Mr. Filler, a pilot, was in the Cessna with flight instructor Benito Munoz, who said Mr. Filler expressed interest in buying a small plane.

Rattlesnake kiss lands man in hospital
YACOLT A man who was showing off for friends by kissing his new rattlesnake was bitten on the lip and nearly died.
Matt George, 21, was hospitalized in critical condition after the incident Sunday. By yesterday, his condition had been upgraded to serious.
Mr. George was showing friends the snake he had caught on a recent trip to Arizona. Holding the 2-foot snake behind the head, he kissed it.
"I said, 'OK, man, you're being stupid, put it away,'" Jim Roban recalled. "He said, 'It's OK; I do it all the time.'"

Competing weeklies to merge
JACKSON The two competing weeklies in Jackson Hole will merge, with their first combined edition planned for today.

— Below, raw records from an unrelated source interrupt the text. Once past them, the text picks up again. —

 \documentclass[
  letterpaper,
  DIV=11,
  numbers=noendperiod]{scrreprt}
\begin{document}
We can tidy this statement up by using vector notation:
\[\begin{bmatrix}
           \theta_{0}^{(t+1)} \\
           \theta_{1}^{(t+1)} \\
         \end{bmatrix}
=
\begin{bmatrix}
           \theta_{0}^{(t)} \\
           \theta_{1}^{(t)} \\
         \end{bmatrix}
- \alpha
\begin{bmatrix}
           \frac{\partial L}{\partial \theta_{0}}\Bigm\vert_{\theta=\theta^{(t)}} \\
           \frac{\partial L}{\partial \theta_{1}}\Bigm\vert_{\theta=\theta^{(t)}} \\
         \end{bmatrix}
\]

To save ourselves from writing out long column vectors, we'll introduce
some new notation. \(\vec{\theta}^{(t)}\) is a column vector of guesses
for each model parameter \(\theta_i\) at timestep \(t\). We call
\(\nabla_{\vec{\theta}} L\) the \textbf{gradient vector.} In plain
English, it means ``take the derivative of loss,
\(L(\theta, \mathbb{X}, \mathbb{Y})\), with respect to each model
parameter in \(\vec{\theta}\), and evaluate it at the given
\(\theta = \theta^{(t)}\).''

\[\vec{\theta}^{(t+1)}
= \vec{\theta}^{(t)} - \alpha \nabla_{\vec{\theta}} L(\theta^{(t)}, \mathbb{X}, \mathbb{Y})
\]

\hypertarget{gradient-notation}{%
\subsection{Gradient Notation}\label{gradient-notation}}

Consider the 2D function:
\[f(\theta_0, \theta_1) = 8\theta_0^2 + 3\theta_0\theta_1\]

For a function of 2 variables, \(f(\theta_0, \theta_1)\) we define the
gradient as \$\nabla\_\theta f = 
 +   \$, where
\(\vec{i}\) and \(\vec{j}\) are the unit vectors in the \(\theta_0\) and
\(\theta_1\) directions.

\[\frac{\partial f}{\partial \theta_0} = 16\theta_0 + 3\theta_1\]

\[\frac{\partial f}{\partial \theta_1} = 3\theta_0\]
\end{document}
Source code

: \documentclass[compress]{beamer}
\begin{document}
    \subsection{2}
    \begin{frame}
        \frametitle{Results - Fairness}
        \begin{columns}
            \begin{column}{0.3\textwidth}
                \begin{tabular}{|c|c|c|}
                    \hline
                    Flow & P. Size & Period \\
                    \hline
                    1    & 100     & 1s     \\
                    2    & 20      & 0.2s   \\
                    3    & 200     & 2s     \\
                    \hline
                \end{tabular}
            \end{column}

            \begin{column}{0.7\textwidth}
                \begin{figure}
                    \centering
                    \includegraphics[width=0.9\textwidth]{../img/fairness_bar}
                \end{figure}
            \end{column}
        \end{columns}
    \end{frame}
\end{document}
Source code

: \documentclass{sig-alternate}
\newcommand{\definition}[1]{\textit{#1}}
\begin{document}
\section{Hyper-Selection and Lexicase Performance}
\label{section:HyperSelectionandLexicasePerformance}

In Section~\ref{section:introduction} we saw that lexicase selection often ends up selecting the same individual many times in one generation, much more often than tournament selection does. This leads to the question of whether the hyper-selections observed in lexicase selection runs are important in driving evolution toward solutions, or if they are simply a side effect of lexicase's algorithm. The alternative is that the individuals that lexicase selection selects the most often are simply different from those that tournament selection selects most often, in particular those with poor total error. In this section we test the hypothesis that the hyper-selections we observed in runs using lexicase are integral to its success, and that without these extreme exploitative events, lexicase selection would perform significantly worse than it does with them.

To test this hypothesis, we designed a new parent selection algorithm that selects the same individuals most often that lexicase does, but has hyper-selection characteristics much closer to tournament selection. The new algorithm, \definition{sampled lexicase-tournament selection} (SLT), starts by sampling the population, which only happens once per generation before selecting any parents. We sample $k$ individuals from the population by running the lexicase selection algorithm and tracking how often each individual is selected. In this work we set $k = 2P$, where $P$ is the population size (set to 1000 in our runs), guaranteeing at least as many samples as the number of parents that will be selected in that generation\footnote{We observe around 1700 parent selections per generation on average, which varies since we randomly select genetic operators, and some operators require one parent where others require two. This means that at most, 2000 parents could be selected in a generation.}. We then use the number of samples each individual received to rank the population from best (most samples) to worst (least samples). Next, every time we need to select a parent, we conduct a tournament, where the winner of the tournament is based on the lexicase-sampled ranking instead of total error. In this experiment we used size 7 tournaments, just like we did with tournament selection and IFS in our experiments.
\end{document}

The Jackson Hole News and Jackson Hole Guide will become the Jackson Hole News & Guide, said Angus Thuermer, editor of the News.
"The new weekly publication born of the merger will combine the best of both newspapers and preserve the distinguished journalistic traditions of the two companies," Michael Sellett, publisher of the News, announced Nov. 13 in a letter on the front of the final edition of his newspaper. A final edition of the Guide was also distributed that day.